Hypoxic Tumor-Derived Exosomal Long Noncoding RNA UCA1 Promotes Angiogenesis via miR-96-5p/AMOTL2 in Pancreatic Cancer.

The hypoxic microenvironment, an important feature of solid tumors, promotes tumor cells to release exosomes and enhances tumor angiogenesis. However, the detailed functions of hypoxic exosomes and the mechanisms underlying their effects in pancreatic cancer (PC) remain mysterious. Here, we observed that hypoxic exosomes derived from PC cells promoted cell migration and tube formation of human umbilical vein endothelial cells (HUVECs). The long noncoding RNA (lncRNA) UCA1, a key factor, was highly expressed in exosomes derived from hypoxic PC cells and could be transferred to HUVECs through the exosomes. In addition, the expression levels of UCA1 in exosomes derived from PC patients' serum were higher than in healthy controls and were associated with poor survival of PC patients. Moreover, hypoxic exosomal UCA1 could promote angiogenesis and tumor growth both in vitro and in vivo.
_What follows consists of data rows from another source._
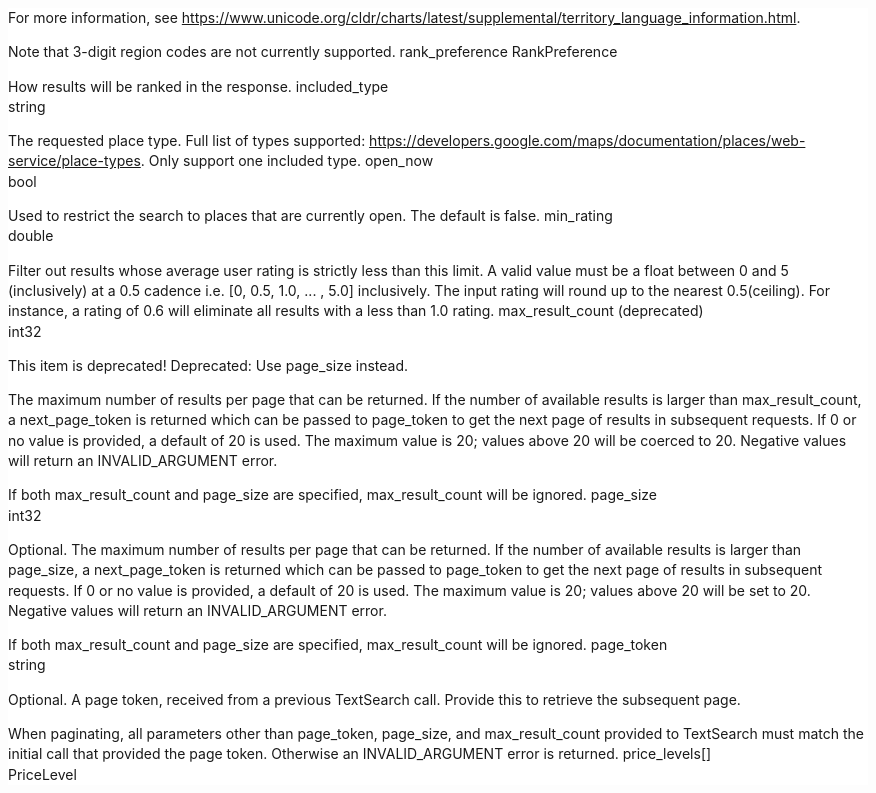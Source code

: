 For more information, see https://www.unicode.org/cldr/charts/latest/supplemental/territory_language_information.html.

Note that 3-digit region codes are not currently supported.
rank_preference	
RankPreference

How results will be ranked in the response.
included_type	
string

The requested place type. Full list of types supported: https://developers.google.com/maps/documentation/places/web-service/place-types. Only support one included type.
open_now	
bool

Used to restrict the search to places that are currently open. The default is false.
min_rating	
double

Filter out results whose average user rating is strictly less than this limit. A valid value must be a float between 0 and 5 (inclusively) at a 0.5 cadence i.e. [0, 0.5, 1.0, ... , 5.0] inclusively. The input rating will round up to the nearest 0.5(ceiling). For instance, a rating of 0.6 will eliminate all results with a less than 1.0 rating.
max_result_count
(deprecated)	
int32

This item is deprecated!
Deprecated: Use page_size instead.

The maximum number of results per page that can be returned. If the number of available results is larger than max_result_count, a next_page_token is returned which can be passed to page_token to get the next page of results in subsequent requests. If 0 or no value is provided, a default of 20 is used. The maximum value is 20; values above 20 will be coerced to 20. Negative values will return an INVALID_ARGUMENT error.

If both max_result_count and page_size are specified, max_result_count will be ignored.
page_size	
int32

Optional. The maximum number of results per page that can be returned. If the number of available results is larger than page_size, a next_page_token is returned which can be passed to page_token to get the next page of results in subsequent requests. If 0 or no value is provided, a default of 20 is used. The maximum value is 20; values above 20 will be set to 20. Negative values will return an INVALID_ARGUMENT error.

If both max_result_count and page_size are specified, max_result_count will be ignored.
page_token	
string

Optional. A page token, received from a previous TextSearch call. Provide this to retrieve the subsequent page.

When paginating, all parameters other than page_token, page_size, and max_result_count provided to TextSearch must match the initial call that provided the page token. Otherwise an INVALID_ARGUMENT error is returned.
price_levels[]	
PriceLevel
With respect to the functional mechanism, UCA1 acted as a sponge of microRNA (miR)-96-5p, relieving the repressive effects of miR-96-5p on the expression of its target gene AMOTL2. Collectively, these results indicate that hypoxic exosomal UCA1 could promote angiogenesis and tumor growth through the miR-96-5p/AMOTL2/ERK1/2 axis and therefore, serve as a novel target for PC treatment.